Task directions: Filter the records for lines holding the string "times".
*** Opening Data extracts ***
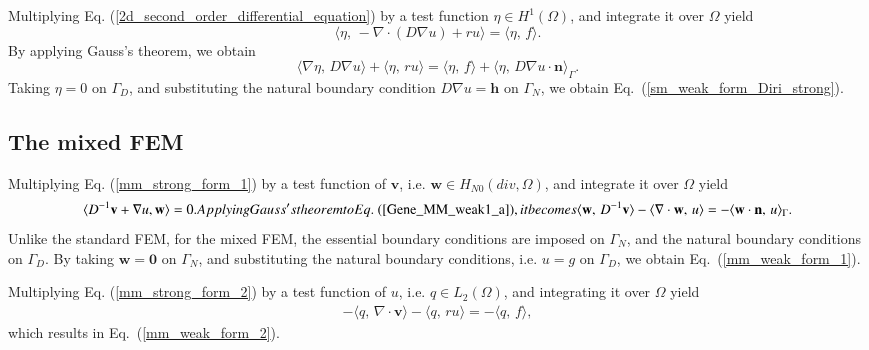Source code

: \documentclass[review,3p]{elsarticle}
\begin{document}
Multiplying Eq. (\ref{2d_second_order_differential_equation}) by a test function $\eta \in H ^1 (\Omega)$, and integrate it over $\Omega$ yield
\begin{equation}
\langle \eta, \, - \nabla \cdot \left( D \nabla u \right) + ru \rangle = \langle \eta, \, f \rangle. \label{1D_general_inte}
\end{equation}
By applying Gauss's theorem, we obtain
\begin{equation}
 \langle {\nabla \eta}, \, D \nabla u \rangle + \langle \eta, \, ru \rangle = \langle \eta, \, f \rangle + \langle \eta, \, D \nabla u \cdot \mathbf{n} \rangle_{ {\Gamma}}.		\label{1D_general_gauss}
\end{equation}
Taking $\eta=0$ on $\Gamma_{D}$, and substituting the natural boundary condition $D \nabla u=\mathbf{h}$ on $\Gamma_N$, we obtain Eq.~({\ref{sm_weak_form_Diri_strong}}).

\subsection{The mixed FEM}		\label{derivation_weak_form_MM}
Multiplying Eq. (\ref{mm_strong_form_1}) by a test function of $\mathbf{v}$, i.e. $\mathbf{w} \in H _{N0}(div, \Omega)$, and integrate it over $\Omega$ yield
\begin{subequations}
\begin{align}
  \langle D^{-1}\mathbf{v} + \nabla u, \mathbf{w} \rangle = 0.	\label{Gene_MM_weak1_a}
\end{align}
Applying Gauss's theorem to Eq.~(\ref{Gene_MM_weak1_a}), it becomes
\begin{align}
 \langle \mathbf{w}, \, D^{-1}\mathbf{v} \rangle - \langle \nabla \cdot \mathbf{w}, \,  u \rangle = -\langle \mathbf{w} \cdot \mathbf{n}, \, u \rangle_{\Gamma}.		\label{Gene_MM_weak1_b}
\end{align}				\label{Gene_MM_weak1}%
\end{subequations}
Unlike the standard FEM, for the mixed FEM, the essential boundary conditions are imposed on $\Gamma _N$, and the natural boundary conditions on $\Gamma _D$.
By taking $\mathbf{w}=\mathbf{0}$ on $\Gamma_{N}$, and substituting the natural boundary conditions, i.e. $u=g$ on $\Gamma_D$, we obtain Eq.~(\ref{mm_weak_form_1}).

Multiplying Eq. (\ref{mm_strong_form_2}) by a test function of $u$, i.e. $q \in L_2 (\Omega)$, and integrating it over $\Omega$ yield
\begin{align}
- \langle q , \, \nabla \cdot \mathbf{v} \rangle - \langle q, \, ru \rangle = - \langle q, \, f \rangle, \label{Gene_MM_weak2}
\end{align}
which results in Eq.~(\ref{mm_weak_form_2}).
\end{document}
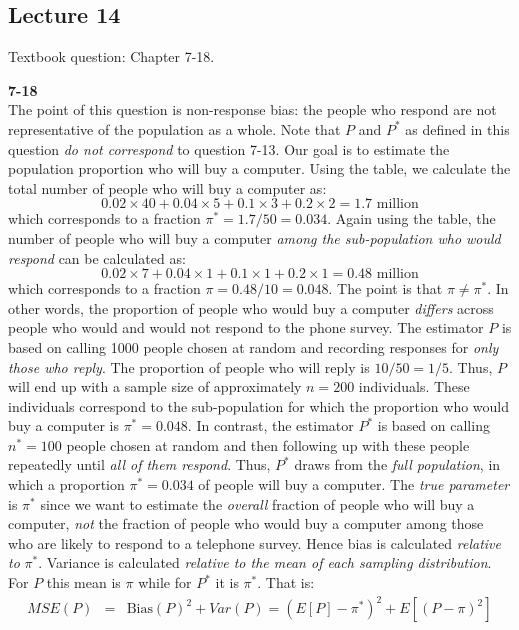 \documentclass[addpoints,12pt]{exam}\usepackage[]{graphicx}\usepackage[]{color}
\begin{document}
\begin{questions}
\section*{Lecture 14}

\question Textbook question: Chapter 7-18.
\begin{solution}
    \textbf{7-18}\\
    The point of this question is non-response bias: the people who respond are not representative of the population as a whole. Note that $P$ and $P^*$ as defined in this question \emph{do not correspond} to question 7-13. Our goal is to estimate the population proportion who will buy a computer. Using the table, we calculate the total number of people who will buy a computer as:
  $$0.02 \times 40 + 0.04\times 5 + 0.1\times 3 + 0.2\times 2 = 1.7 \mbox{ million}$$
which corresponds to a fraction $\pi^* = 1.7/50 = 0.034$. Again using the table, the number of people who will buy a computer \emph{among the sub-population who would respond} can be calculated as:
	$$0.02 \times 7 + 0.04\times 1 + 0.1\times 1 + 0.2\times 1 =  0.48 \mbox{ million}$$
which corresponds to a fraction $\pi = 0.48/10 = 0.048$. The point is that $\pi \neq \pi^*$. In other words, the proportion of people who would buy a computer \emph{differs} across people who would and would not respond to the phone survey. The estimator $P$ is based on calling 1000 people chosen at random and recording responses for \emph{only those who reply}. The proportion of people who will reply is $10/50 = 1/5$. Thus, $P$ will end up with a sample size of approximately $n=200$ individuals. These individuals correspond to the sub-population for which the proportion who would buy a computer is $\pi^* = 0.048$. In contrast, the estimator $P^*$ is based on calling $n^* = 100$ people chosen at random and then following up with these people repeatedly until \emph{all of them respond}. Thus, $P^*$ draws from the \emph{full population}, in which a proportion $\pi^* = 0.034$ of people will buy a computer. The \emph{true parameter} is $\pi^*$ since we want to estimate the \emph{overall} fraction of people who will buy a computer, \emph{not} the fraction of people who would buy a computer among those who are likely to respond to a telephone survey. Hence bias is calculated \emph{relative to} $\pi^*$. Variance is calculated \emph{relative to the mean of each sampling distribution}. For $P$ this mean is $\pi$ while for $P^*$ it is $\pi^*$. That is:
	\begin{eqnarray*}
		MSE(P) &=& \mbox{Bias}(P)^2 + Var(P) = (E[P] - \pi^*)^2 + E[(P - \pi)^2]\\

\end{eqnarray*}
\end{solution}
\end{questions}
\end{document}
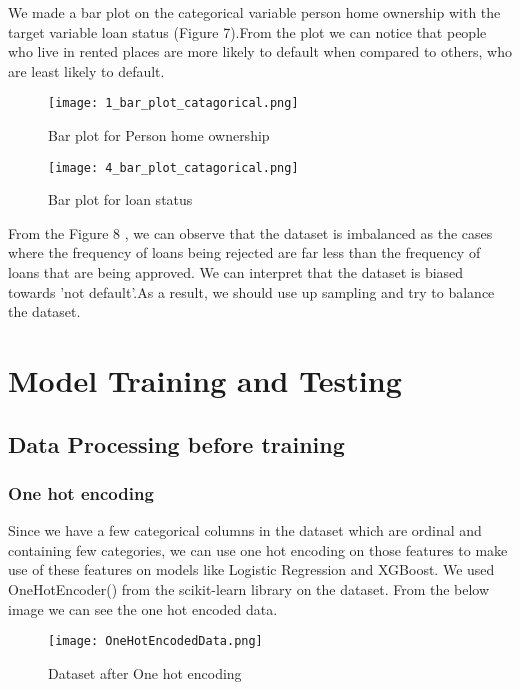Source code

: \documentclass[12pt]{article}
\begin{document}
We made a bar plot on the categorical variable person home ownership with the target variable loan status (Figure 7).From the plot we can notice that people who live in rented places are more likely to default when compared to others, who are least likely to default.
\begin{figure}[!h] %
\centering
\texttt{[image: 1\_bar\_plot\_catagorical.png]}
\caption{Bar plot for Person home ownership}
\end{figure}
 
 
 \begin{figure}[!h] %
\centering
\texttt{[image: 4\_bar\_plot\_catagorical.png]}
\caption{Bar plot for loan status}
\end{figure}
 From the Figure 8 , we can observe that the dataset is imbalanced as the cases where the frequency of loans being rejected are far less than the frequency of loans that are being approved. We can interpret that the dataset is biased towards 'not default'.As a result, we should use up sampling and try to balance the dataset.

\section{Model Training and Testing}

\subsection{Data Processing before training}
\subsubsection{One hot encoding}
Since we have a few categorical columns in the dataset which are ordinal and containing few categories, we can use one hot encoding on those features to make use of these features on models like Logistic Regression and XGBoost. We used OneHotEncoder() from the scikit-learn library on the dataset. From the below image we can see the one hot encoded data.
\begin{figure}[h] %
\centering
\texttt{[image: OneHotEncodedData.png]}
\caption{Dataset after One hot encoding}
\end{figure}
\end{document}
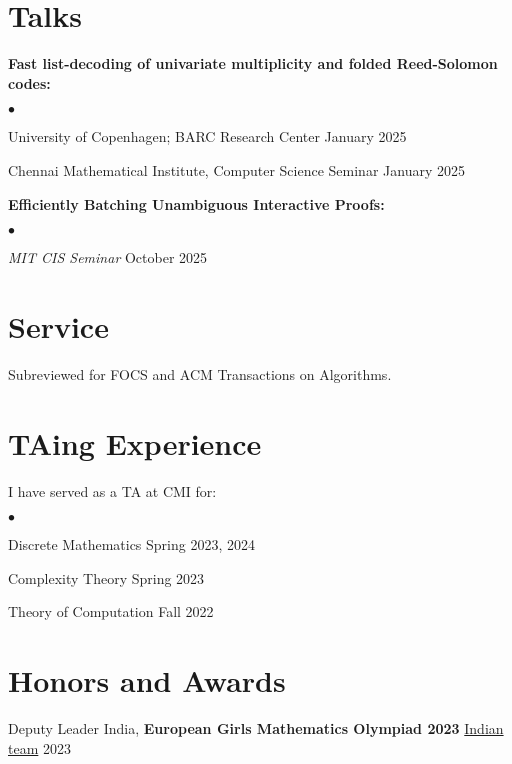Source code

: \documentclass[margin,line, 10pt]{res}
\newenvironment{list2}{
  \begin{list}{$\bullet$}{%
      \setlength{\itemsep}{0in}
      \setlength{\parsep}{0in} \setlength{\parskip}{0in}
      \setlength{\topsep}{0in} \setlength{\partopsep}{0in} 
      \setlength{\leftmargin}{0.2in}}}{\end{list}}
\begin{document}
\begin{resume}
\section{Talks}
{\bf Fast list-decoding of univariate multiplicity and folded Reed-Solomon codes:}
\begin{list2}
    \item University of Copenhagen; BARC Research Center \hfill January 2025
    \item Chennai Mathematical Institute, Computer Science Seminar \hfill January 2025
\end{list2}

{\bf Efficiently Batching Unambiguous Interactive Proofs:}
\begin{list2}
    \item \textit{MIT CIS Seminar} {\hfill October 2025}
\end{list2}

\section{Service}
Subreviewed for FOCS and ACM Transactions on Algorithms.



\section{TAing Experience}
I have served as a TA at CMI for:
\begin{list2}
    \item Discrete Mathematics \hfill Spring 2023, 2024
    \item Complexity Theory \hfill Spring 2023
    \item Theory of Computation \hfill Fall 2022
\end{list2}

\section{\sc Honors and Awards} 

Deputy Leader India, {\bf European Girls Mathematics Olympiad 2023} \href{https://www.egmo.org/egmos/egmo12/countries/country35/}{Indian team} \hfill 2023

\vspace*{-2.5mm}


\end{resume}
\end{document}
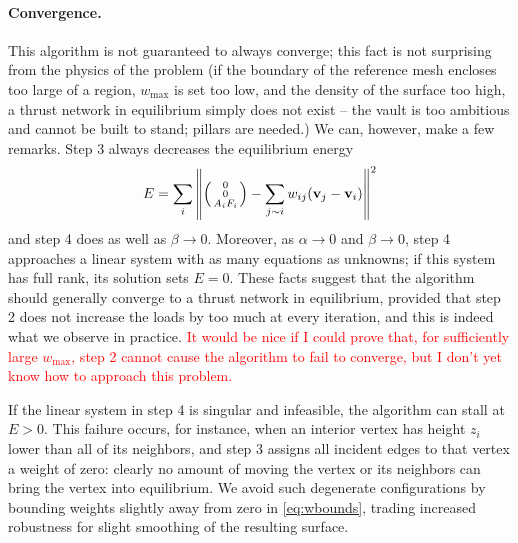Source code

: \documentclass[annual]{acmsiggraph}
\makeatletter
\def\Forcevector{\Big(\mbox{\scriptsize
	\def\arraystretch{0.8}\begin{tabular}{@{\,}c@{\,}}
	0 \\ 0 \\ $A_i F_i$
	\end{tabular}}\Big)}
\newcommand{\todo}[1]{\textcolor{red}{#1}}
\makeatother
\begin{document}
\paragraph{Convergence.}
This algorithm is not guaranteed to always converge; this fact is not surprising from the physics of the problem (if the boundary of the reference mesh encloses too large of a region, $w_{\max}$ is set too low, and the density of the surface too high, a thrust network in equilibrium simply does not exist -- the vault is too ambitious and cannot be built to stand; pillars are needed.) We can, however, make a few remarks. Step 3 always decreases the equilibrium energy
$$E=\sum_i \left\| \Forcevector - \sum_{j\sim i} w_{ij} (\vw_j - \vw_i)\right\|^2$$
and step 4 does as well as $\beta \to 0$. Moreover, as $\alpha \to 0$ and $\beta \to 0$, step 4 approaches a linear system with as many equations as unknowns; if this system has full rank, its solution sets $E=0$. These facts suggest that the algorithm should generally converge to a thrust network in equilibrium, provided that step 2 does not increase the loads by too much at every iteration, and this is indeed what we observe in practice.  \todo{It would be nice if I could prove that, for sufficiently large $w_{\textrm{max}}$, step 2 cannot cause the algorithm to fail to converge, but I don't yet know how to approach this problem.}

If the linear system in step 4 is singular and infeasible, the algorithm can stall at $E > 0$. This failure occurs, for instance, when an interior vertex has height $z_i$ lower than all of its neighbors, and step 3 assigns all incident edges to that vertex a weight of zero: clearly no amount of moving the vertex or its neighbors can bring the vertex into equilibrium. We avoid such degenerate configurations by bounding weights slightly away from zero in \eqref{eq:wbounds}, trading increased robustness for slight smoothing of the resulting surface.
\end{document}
*** Closing Data extracts ***
Answer to the problem:
  $$0.02 \times 40 + 0.04\times 5 + 0.1\times 3 + 0.2\times 2 = 1.7 \mbox{ million}$$
	$$0.02 \times 7 + 0.04\times 1 + 0.1\times 1 + 0.2\times 1 =  0.48 \mbox{ million}$$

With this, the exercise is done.